Assignment: Retrieve each line that contains the word "Estruturas" from the entries below.

Supplied information:
******

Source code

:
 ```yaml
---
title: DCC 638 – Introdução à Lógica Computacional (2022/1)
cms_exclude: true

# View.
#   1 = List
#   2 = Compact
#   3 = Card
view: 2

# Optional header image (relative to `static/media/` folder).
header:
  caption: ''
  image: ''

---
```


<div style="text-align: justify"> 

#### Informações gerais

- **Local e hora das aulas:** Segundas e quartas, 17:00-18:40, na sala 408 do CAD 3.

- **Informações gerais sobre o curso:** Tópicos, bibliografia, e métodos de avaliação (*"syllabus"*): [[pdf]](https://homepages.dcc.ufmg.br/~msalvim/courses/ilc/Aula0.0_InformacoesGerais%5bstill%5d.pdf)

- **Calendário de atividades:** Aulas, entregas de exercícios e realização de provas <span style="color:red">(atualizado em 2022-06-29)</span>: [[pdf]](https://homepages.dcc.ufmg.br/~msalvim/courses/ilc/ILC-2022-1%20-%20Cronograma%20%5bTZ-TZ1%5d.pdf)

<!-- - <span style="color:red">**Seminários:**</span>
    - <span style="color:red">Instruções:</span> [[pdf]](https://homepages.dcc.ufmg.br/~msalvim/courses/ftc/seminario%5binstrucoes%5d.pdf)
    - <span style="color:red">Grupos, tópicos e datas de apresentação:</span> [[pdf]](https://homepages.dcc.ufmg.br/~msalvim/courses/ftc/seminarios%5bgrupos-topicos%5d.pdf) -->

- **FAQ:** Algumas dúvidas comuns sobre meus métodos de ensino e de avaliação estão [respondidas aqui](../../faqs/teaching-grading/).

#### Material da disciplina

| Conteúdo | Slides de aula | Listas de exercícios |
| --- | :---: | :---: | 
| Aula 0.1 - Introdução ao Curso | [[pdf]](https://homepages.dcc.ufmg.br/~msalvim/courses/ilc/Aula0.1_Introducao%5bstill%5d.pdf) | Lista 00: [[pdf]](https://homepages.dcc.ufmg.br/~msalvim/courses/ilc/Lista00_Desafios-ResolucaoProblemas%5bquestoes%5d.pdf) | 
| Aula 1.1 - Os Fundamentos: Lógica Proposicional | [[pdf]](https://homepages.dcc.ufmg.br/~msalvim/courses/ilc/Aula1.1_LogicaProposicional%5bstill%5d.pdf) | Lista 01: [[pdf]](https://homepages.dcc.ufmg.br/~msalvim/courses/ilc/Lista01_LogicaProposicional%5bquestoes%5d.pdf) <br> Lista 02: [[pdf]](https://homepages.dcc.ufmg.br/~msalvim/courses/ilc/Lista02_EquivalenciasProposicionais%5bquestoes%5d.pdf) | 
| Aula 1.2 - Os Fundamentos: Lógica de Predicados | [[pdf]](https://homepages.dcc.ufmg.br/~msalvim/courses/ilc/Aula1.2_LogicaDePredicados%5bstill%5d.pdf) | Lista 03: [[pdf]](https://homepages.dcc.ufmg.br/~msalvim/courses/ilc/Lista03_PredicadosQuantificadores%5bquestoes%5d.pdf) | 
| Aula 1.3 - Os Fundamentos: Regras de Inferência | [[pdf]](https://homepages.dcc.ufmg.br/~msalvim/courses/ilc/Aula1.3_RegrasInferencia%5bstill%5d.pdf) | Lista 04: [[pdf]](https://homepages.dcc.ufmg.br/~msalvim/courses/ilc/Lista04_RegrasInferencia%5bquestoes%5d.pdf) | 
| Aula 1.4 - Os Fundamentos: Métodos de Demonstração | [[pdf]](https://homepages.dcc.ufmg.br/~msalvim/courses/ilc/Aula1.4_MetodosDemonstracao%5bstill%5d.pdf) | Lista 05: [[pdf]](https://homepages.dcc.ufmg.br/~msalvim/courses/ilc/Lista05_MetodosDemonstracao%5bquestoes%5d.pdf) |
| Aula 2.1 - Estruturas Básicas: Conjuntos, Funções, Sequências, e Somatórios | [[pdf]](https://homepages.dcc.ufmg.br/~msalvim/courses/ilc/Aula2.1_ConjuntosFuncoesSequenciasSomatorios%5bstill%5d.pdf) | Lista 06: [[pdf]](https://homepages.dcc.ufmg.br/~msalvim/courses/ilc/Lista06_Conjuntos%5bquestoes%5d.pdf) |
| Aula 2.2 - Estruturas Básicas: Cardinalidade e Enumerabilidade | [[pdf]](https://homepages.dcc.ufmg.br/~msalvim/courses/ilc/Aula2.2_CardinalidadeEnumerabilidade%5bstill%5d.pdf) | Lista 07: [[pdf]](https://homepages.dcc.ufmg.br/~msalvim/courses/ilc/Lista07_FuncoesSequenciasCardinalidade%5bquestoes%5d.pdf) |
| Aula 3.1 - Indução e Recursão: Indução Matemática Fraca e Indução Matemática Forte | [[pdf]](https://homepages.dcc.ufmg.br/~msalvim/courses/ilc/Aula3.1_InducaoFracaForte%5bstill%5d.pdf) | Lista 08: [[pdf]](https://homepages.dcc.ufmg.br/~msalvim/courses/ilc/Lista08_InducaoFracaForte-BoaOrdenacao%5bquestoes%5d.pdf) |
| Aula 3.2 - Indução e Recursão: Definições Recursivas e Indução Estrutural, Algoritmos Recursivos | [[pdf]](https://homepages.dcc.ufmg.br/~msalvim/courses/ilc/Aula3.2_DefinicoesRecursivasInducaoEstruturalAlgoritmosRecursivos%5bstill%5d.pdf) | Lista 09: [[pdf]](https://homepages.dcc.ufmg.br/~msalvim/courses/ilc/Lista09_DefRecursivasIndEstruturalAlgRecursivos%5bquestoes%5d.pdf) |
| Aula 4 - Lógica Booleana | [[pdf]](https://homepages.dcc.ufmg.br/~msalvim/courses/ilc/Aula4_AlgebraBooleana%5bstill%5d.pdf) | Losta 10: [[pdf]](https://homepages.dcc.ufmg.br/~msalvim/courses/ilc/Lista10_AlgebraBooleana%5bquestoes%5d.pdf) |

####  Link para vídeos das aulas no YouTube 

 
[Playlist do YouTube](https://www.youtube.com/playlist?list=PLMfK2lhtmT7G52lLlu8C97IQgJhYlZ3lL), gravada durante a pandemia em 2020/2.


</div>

******

Solution for this exercise:
| Aula 2.1 - Estruturas Básicas: Conjuntos, Funções, Sequências, e Somatórios | [[pdf]](https://homepages.dcc.ufmg.br/~msalvim/courses/ilc/Aula2.1_ConjuntosFuncoesSequenciasSomatorios%5bstill%5d.pdf) | Lista 06: [[pdf]](https://homepages.dcc.ufmg.br/~msalvim/courses/ilc/Lista06_Conjuntos%5bquestoes%5d.pdf) |
| Aula 2.2 - Estruturas Básicas: Cardinalidade e Enumerabilidade | [[pdf]](https://homepages.dcc.ufmg.br/~msalvim/courses/ilc/Aula2.2_CardinalidadeEnumerabilidade%5bstill%5d.pdf) | Lista 07: [[pdf]](https://homepages.dcc.ufmg.br/~msalvim/courses/ilc/Lista07_FuncoesSequenciasCardinalidade%5bquestoes%5d.pdf) |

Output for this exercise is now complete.